Bertrand L. Pettigrew [ Walter L. Glenney with him on the brief], for the appellants Burger Gohlke and another.
James B. Henney [ Andrew J. Nellis and Merwyn H. Nellis of counsel], for all other appellants.
Egburt E. Woodbury, Attorney-General [ E.C. Aiken, Deputy Attorney-General, and Jeremiah F. Connor of counsel], for the respondents.
The injuries sustained by the employees making these three claims resulted from accidents which occurred in the State of New Jersey, except in the case of Valentine ( supra), where the accident occurred in the State of Connecticut. The claimants are all residents of this State, where the employers are engaged in business, and where the several contracts of employment were presumably made. All injuries were sustained in the ordinary course of employment. The State Workmen's Compensation Commission has made the usual awards of compensation, and the only question presented by these appeals is as to whether the Workmen's Compensation Law of this State has extraterritorial effect so as to allow compensation for accidents occurring in other States.
In Matter of McQueeney v. Sutphen Myer ( 167 App. Div. 528), decided at this term of court, we considered the provision of the Compensation Law declaring a presumption that the case of an injured employee is within the law and found the presumption reasonable from the fact that the premium for insurance is based upon the payroll of the employer, the number of employees and the hazards of the different classes comprising each group, that the statute, by basing the amount to be paid into the fund upon the payroll and the number of employees, contemplates that an employee while at work is engaged or may be considered as engaged all the while in the hazardous employment.
The same reasoning applies to this case. The employer is carrying on his business in this State and the premiums required to be paid by him are based upon the assumption that each of the employees who are engaged in and about his business are insured all the time they are acting within the course of their employment. The fact that an employee may from time to time be outside of the State in the course of his employment does not diminish the amount of premiums to be paid. The employer has paid for the insurance of his employee for all the time he is engaged in his work and is entitled to the benefit of that insurance. The risk outside of the State is no greater than in the State and it is immaterial to the insurer where the accident occurred, so long as it occurred in the business he had insured and during the time covered by the insurance. The fact, therefore, that the employer's contribution to the fund is based upon the payroll and the number of men employed, without regard to the fact that from time to time some of them work outside of the State, emphasizes the fact that it is immaterial whether the injury took place within or without the State so long as it occurred in the course of his employment, and gives emphasis to the provision of subdivision 4 of section 3 of the act defining an employee as "a person who is engaged in a hazardous employment in the service of an employer carrying on or conducting the same upon the premises or at the plant, or in the course of his employment away from the plant of his employer." The time and earnings of the injured employee, while temporarily working outside of the State, will be represented in the employer's contribution to the fund.

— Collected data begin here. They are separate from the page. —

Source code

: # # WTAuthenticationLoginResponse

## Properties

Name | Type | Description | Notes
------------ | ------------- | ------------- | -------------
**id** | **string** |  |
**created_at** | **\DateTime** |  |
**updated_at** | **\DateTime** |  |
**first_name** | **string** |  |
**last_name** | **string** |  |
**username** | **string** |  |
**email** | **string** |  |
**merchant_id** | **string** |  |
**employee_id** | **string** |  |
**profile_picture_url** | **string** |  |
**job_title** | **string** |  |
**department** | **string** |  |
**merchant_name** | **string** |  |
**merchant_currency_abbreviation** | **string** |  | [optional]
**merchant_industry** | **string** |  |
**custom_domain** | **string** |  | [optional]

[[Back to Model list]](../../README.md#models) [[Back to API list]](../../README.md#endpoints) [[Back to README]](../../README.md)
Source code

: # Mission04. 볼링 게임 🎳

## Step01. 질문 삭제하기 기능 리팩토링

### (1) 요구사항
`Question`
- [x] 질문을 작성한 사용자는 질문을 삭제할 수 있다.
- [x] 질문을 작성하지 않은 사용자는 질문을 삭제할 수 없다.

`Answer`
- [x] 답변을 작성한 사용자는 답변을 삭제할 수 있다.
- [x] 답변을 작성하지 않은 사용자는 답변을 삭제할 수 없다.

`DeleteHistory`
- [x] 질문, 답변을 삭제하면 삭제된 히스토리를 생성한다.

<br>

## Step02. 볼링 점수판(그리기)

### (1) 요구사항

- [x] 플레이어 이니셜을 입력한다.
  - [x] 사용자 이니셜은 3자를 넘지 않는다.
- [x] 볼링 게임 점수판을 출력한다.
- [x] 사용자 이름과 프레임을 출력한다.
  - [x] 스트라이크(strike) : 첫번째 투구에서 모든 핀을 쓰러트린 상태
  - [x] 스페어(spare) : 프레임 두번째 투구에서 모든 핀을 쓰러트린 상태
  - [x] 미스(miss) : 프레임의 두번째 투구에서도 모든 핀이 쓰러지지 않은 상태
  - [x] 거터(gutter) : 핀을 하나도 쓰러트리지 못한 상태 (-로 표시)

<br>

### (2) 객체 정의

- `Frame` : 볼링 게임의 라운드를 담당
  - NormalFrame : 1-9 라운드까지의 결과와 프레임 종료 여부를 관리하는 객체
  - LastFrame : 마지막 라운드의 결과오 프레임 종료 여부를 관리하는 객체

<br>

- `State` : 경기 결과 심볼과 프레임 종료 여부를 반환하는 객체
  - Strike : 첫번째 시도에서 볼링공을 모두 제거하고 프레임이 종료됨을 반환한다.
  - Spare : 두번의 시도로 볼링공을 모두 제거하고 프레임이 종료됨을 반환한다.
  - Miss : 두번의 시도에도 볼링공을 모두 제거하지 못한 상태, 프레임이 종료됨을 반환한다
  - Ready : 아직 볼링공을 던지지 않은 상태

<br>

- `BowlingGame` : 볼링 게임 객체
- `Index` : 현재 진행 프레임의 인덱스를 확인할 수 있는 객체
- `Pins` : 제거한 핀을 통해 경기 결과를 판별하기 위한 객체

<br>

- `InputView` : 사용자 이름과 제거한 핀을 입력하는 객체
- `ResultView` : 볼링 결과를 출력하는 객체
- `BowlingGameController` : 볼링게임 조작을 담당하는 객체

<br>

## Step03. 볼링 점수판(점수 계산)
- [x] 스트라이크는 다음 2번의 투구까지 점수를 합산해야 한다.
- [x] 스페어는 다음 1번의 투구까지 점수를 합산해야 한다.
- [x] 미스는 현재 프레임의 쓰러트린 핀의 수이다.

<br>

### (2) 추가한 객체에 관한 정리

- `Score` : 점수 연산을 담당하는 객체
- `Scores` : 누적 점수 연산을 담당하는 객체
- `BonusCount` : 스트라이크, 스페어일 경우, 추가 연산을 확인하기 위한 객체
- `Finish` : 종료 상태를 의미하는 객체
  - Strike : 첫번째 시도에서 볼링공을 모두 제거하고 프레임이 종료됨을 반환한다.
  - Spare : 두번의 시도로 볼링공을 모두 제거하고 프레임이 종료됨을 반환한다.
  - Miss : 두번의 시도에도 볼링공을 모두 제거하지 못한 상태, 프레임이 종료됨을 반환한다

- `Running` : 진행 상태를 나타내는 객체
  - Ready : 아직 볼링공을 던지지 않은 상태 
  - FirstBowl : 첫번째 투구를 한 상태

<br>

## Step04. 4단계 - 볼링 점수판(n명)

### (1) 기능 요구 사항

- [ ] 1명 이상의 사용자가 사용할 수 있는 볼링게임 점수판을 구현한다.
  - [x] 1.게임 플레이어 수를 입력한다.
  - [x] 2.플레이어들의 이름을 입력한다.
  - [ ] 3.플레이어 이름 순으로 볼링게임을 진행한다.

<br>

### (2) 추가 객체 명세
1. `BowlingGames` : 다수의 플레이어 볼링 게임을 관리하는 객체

The scheme of the statute is, in brief, to charge upon the business, through insurance, the losses caused by it, making the business and the ultimate consumer of its product, and not the injured employee, bear the burden of the accidents incident to the business. The statute contemplates the protection, not only of the employee, but of the employer at the expense of the ultimate consumer. (See Matter of Winfield v. N.Y.C. H.R.R.R. Co., 168 App. Div. 351, decided at this term.) The employee cannot refuse to do the master's bidding within the course of the employment upon the grounds that it requires him to pass over the State line and the law cannot contemplate that he shall lose the benefit of the act because he is performing the duties of his employment. The statute must have a broad and liberal interpretation to protect the employee and to compensate him for all injuries received in the course of the employment and to charge upon the fund or the insurer the loss which otherwise must fall upon the master. By complying with the act the employer is guaranteed protection and the moneys which he has paid into the fund or secured to be paid must bear the losses which they were intended to meet, otherwise the employer and the employee are suffering at the hands of the State.
In the McQueeney case and the Winfield case we considered that the self-insurer or the employer who insured otherwise than in the State fund has no advantage or disadvantage in the construction of the statute from the fact that he insured otherwise than in the State fund. The law contemplates equality and that all employees and employers shall be measured by the same rule without regard to the particular manner in which the insurance is carried.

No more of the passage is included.